(M. Pinci) – Quando stasera James Pallotta si accomoderà in tribuna, a Manchester, potrebbe immaginare un Etihad Stadium tutto suo. Speranze, forse qualcosa di più. Ma quella tra il City e la Roma non è solo una partita di calcio: il numero uno del club giallorosso è salito sul volo per l’Inghilterra con l’idea di unire la dilettevole trasferta sportiva a un’utile chiacchierata d’affari. Il viaggio rappresenta infatti un ottimo pretesto per incontrare gli uomini della famiglia reale di Abu Dhabi che controlla il club inglese. E non solo.
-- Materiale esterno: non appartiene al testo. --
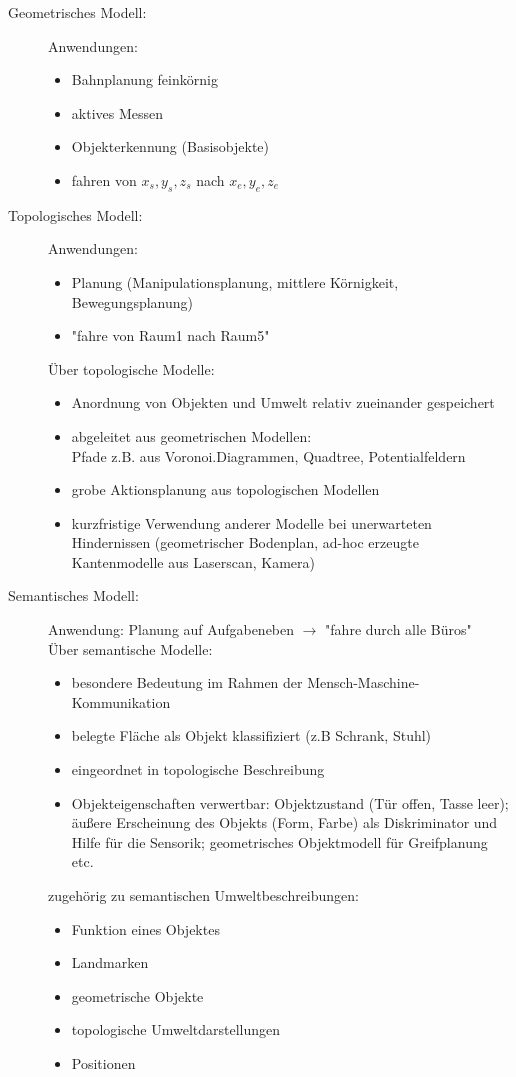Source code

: \begin{description}
\item[Geometrisches Modell:] Anwendungen:
\begin{itemize}
\item Bahnplanung feinkörnig
\item aktives Messen
\item Objekterkennung (Basisobjekte)
\item fahren von $x_s,y_s,z_s$ nach $x_e,y_e,z_e$
\end{itemize}
\item[Topologisches Modell:] Anwendungen:
\begin{itemize}
\item Planung (Manipulationsplanung, mittlere Körnigkeit, Bewegungsplanung)
\item "{}fahre von Raum1 nach Raum5"{}
\end{itemize}
Über topologische Modelle:
\begin{itemize}
\item Anordnung von Objekten und Umwelt relativ zueinander gespeichert
\item abgeleitet aus geometrischen Modellen: \\ Pfade z.B. aus Voronoi.Diagrammen, Quadtree, Potentialfeldern
\item grobe Aktionsplanung aus topologischen Modellen
\item kurzfristige Verwendung anderer Modelle bei unerwarteten Hindernissen (geometrischer Bodenplan, ad-hoc erzeugte Kantenmodelle aus Laserscan, Kamera)
\end{itemize}
\item[Semantisches Modell:] Anwendung: Planung auf Aufgabeneben $\to$ "{}fahre durch alle Büros"{} \\
Über semantische Modelle:
\begin{itemize}
\item besondere Bedeutung im Rahmen der Mensch-Maschine-Kommunikation
\item belegte Fläche als Objekt klassifiziert (z.B Schrank, Stuhl)
\item eingeordnet in topologische Beschreibung
\item Objekteigenschaften verwertbar: Objektzustand (Tür offen, Tasse leer); äußere Erscheinung des Objekts (Form, Farbe) als Diskriminator und Hilfe für die Sensorik; geometrisches Objektmodell für Greifplanung etc.
\end{itemize}
zugehörig zu semantischen Umweltbeschreibungen:
\begin{itemize}
\item Funktion eines Objektes
\item Landmarken
\item geometrische Objekte
\item topologische Umweltdarstellungen
\item Positionen
\end{itemize}
\end{description}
La Raptor di Pallotta è in contatto da tempo con gli uomini di Etihad – sponsor degli inglesi – per un’eventuale partnership con la Roma.
In fondo Etihad Airways ha sottoscritto l’accordo per il controllo di Alitalia è di proprietà di Khalifa bin Zayed, fratello del proprietario del City, Mansur: nessun accordo all’orizzonte, ma è naturale che la Roma e la compagnia emiratina possano dialogare. Di una possibile sponsorizzazione del club giallorosso, ma soprattutto della cessione dei “naming rights” del futuro stadio della Roma: l’impianto sorgerà a pochi chilometri e sulla stessa direttrice che collega la città all’aeroporto di Fiumicino, hub di riferimento della nuova Alitalia-Etihad.
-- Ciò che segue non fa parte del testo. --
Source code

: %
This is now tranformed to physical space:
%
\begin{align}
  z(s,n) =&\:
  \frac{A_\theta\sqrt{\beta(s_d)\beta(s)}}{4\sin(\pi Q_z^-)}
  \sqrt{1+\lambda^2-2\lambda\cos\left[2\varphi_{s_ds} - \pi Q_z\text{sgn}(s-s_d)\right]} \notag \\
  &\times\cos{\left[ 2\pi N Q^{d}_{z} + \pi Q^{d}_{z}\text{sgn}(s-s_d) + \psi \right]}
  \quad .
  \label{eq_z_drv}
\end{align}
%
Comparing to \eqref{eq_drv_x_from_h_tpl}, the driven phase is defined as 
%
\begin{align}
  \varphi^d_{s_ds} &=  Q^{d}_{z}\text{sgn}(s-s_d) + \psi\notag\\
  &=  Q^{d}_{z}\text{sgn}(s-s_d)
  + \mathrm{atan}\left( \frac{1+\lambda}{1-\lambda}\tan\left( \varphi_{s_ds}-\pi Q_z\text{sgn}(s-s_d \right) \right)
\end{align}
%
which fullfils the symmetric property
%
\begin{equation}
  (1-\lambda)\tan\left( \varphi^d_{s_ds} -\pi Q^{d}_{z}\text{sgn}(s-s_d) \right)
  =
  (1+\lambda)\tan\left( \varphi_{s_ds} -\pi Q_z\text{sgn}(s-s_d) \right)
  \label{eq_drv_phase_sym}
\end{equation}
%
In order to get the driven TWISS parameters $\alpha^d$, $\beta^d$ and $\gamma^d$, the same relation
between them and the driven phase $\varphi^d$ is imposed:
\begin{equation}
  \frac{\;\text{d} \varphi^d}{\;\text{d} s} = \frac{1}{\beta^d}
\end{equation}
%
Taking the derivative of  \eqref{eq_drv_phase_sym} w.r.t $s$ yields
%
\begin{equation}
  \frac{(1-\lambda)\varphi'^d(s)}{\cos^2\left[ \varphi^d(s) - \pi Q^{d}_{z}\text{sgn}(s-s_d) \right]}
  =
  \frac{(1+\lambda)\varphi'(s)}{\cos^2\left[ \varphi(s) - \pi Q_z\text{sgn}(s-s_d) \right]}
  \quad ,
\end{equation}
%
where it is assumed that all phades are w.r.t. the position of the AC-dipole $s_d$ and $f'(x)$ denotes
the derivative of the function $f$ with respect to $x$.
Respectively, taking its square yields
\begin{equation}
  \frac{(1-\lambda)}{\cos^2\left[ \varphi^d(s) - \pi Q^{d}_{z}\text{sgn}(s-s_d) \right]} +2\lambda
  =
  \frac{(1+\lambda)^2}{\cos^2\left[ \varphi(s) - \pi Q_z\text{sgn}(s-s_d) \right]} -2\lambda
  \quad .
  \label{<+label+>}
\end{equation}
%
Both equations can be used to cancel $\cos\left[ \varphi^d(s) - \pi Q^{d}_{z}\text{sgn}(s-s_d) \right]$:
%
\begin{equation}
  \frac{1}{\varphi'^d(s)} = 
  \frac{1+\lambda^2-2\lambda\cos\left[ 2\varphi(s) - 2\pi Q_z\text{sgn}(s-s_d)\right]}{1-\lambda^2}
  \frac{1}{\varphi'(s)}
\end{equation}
Pallotta non chiede più di 13-15 milioni all’anno, e pazienza se un Etihad Stadium già c’è, a Manchester: «Non è vietato che due stadi in Europa portino lo stesso nome», l’eco di Trigoria. Proprio il “naming” del vecchio City of Manchester Stadium ha fatto la fortuna del City, che con il marchio di famiglia ha sottoscritto un accordo da 400 milioni di sterline in 10 anni. Operazione che non ha evitato le sanzioni del Fair Play Finanziario, ma ha consentito di costruire una squadra da 2 Premier in 3 anni, prima di finire nel mirino dell’Uefa. L’Emirates paga invece 30 milioni di sterline all’anno per lo stadio dell’Arsenal, l’Allianz ne ha spesi 90 per i diritti trentennali dell’Arena di Monaco di Baviera. La moda attira anche il Real, che davanti ai 500 milioni dei soliti emiri di Abu Dhabi è pronto a cedere persino il nome di un mito. E a dire addio al Santiago Bernabeu.